A recently published study involving researchers at Wake Forest Baptist Health shows a link between blood pressure and brain health. The SPRINT MIND project looks at the effect of treating hypertension in older adults and discovered how to possibly defend against what's called mild cognitive impairment.
WFDD's Bethany Chafin spoke with Wake Forest Baptist Health's Dr. Jo Cleveland on the findings of the research.
Interview Highlights
On the meaning of mild cognitive impairment:
Mild cognitive impairment is thought to be, let's say, a weigh station, if you will, between normal aging and dementia. So mild cognitive impairment is really characterized by patients that recognize they have a little memory problem. They can be proven to have a memory problem by how they perform on testing but their problems don't reach the level of affecting their daily function. So they're still able to drive and cook and shop and manage their money, all the things that you would normally have to do in a day. When something becomes dementia, it's when you begin to transition into a period of time where you aren't able to do those things for yourself. So you still have memory loss, but the difference is your function and your independence.
On the SPRINT MIND study's findings:
Unfortunately the primary finding was that lowering blood pressure to the level of 120 did not reduce the incidence of dementia. So the primary outcome was slightly disappointing. It did reduce the incidence by about 15 percent, but that wasn't enough to reach statistical significance. However, the risk of mild cognitive impairment and a composite of mild cognitive impairment and dementia did reach statistical significance, a reduction in 19 percent. So we feel like we finally have, for the first time ever, something that can be done to prevent the development of mild cognitive impairment. Knowing how ubiquitous dementia is and how much people fear it, now to have something in our back pocket that actually will help prevent it is very exciting.

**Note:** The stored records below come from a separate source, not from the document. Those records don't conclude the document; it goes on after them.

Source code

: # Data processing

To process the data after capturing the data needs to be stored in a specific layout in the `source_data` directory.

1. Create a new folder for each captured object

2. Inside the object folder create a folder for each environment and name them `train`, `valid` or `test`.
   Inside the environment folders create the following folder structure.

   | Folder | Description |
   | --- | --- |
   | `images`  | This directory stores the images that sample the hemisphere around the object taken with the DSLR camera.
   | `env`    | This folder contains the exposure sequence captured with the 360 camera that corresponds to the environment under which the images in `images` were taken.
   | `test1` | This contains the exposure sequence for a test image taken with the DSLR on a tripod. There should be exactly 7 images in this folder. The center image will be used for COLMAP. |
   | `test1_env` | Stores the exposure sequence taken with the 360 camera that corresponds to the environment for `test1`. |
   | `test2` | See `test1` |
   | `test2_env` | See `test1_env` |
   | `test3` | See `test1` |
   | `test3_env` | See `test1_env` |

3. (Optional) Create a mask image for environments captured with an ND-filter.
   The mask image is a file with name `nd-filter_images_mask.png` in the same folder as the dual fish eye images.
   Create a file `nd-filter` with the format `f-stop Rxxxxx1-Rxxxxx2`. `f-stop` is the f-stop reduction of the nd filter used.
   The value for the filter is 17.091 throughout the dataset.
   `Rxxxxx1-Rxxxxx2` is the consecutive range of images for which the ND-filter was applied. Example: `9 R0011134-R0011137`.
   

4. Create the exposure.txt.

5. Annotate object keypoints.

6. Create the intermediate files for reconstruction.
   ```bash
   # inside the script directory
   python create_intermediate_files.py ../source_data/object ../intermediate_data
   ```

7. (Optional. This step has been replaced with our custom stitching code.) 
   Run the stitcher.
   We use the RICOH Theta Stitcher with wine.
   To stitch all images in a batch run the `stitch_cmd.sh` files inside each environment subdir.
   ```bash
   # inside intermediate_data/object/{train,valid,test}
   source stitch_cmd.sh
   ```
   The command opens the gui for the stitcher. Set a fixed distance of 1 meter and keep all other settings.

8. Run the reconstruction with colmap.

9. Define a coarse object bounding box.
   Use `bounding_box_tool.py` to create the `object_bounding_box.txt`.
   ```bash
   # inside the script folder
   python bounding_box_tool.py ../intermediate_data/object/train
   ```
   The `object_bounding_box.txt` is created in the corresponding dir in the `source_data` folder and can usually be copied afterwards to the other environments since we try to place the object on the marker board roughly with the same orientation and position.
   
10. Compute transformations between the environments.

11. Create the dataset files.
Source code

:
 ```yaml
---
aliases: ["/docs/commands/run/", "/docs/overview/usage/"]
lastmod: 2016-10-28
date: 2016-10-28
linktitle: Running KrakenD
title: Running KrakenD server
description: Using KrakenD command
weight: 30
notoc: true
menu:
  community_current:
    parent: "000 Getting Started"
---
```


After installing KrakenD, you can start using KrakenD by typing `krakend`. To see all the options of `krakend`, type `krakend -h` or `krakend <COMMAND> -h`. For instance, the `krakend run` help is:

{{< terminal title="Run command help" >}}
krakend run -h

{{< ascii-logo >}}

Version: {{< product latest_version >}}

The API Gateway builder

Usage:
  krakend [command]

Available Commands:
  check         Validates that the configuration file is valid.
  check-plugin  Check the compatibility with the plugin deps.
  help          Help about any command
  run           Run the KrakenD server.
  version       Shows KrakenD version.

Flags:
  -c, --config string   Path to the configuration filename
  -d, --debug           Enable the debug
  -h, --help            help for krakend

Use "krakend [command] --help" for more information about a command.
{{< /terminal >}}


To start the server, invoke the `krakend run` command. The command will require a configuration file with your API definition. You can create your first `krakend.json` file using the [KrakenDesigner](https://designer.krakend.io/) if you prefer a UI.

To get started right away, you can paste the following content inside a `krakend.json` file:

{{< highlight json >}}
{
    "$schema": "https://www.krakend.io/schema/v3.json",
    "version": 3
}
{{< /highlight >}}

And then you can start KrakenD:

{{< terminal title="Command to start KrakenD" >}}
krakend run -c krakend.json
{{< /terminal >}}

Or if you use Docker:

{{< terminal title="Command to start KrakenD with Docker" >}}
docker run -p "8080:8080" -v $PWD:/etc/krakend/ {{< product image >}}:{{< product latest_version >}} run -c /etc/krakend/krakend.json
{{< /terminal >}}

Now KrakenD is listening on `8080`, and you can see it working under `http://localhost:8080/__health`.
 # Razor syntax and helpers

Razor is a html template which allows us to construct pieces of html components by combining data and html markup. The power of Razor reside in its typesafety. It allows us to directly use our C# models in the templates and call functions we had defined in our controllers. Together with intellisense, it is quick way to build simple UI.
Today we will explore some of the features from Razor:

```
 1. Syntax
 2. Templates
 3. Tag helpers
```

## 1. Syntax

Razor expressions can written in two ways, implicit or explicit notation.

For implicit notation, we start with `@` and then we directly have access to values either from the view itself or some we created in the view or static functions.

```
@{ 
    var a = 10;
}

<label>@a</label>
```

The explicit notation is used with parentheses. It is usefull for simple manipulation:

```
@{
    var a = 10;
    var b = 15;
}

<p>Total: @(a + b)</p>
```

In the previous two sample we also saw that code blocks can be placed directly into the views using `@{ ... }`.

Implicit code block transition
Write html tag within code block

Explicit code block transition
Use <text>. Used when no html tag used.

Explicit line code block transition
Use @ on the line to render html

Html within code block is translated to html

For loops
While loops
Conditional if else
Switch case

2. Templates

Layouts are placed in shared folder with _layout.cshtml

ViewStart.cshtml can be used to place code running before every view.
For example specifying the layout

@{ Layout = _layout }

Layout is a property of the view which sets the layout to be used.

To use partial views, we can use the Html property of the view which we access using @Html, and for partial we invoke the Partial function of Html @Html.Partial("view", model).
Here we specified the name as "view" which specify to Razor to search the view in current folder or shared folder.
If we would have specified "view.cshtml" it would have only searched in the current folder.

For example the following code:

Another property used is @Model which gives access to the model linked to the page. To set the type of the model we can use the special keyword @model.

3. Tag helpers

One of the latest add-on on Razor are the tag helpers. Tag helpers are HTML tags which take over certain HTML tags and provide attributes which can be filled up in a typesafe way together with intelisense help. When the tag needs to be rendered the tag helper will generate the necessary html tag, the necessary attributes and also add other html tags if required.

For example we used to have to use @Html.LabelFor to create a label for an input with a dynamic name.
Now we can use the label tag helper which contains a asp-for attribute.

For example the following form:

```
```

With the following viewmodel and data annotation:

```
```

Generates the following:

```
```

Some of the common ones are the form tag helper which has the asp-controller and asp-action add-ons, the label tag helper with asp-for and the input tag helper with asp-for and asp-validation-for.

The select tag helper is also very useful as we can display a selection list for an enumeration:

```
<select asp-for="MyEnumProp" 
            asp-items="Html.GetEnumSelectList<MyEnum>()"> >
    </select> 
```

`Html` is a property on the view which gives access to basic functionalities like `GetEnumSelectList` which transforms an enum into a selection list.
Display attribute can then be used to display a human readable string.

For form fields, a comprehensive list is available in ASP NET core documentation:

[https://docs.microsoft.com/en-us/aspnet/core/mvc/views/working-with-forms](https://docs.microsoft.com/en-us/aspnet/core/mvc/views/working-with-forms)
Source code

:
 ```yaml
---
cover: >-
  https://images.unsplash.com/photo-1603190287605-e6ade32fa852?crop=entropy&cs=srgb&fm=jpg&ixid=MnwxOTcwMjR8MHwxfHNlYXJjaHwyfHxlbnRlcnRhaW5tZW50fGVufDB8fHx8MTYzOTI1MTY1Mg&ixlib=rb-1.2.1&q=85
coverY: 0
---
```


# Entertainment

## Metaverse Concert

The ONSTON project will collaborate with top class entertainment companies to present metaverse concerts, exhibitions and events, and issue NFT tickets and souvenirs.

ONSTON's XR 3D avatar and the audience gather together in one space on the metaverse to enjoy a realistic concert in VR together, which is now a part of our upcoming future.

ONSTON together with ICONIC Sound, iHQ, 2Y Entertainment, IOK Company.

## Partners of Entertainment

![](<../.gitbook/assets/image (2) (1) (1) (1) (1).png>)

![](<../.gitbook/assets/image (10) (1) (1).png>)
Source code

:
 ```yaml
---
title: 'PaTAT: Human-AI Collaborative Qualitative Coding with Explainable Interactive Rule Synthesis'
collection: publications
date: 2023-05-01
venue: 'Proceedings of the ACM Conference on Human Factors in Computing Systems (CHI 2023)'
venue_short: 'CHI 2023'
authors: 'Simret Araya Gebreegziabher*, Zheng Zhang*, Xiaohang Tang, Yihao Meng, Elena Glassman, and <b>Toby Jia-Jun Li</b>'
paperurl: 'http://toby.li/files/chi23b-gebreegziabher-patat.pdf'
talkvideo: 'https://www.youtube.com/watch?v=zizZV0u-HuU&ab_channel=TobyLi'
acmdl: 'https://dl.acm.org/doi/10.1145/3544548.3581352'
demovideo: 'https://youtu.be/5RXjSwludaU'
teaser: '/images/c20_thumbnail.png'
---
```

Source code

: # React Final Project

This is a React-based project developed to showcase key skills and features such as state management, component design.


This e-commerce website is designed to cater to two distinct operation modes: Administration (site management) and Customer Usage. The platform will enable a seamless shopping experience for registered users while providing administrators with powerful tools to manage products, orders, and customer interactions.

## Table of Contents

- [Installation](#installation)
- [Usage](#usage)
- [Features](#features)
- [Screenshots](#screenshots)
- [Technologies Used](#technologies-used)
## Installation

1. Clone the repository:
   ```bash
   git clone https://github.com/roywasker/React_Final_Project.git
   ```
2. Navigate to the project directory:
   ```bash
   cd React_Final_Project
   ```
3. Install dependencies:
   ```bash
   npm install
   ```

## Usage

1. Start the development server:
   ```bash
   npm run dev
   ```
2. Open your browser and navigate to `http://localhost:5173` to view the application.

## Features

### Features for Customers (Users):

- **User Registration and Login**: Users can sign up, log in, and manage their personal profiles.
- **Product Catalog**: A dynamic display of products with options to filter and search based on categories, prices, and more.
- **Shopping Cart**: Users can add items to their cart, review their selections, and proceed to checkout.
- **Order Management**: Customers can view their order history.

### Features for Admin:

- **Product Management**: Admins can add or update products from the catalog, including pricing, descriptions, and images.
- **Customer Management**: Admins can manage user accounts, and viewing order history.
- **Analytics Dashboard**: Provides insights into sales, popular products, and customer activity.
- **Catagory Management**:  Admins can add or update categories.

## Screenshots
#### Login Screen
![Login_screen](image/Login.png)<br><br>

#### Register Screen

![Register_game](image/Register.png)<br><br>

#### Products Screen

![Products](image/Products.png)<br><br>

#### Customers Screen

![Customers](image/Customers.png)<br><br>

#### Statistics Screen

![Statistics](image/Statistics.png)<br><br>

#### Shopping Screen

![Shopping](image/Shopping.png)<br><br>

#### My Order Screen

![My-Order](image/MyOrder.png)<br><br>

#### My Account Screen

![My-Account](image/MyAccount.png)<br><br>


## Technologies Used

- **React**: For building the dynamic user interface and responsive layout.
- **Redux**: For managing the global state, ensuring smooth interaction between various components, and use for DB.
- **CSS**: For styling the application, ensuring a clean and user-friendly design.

On how this study differs from others:
The SPRINT study was different because it made an effort from the very beginning to be as inclusive as possible. At the end of the study we wanted physicians to be very confident that they could tell any patient that was sitting in front of them that lower blood pressure is better. So this study included a large number of patients over 75 years old, which is a group that's often been excluded in the past. And then it targeted very specifically to get 30 percent African-American and 10 percent Hispanic [patients]. Again, we wanted these results to be as generalizable as possible.
On ways in which this study was limited and what questions remain:
I think that a couple of questions are, of course, that we excluded patients that had diabetes and had had a stroke in the past. So we we aren't able to answer the question, "Should we lower blood pressure in that population as well?" And as you know there's a lot of people in those groups. So we can't answer that with any certainty. I think also patients that had some baseline dementia were eliminated from the get go. So would intensive treatment slow how quickly things progressed once they're diagnosed? We can't answer that question either. But by and large it's pretty well generalizable study.